Scientific classification
- Kingdom: Plantae
- Clade: Tracheophytes
- Clade: Angiosperms
- Clade: Eudicots
- Clade: Asterids
- Order: Lamiales
- Family: Lamiaceae
- Genus: Monardella
- Species: M. follettii
- Binomial name: Monardella follettii (Jeps.) Jokerst

= Monardella follettii =

- Genus: Monardella
- Species: follettii
- Authority: (Jeps.) Jokerst
- Conservation status: G2

Species of flowering plant

Monardella follettii is an uncommon species of flowering plant in the mint family known by the common name Follett's monardella.

==Distribution==
Monardella follettii is endemic to California, where it is known from about twenty occurrences in the northern High Sierra Nevada, mostly in Plumas County — in the Lassen National Forest.

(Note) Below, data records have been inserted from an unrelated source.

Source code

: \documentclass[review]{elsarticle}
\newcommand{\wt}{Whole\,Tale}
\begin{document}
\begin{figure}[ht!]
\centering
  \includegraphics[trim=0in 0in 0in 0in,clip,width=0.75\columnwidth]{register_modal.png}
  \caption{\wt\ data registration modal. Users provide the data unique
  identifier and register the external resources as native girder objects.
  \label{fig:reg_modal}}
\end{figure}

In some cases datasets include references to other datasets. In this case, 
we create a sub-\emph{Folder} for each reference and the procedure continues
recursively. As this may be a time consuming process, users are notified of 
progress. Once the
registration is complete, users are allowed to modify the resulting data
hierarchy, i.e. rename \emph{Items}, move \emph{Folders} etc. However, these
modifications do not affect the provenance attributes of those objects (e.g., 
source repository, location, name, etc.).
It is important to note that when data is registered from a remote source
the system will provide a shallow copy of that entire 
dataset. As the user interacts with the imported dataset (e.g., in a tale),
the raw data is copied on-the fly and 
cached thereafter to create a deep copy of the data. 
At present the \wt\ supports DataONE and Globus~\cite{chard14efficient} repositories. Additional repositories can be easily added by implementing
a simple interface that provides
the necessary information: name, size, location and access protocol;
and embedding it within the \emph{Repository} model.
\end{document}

It grows in rocky mountain forests and slopes, sometimes on serpentine soils.

==Description==
Monardella follettii is a perennial herb producing a slender erect stem which is purple in color and mostly hairless in texture. The lance-shaped, smooth-edged leaves are oppositely arranged about the stem.

The inflorescence is a head of several pink flowers blooming in a cup of leathery, hairy, glandular bracts.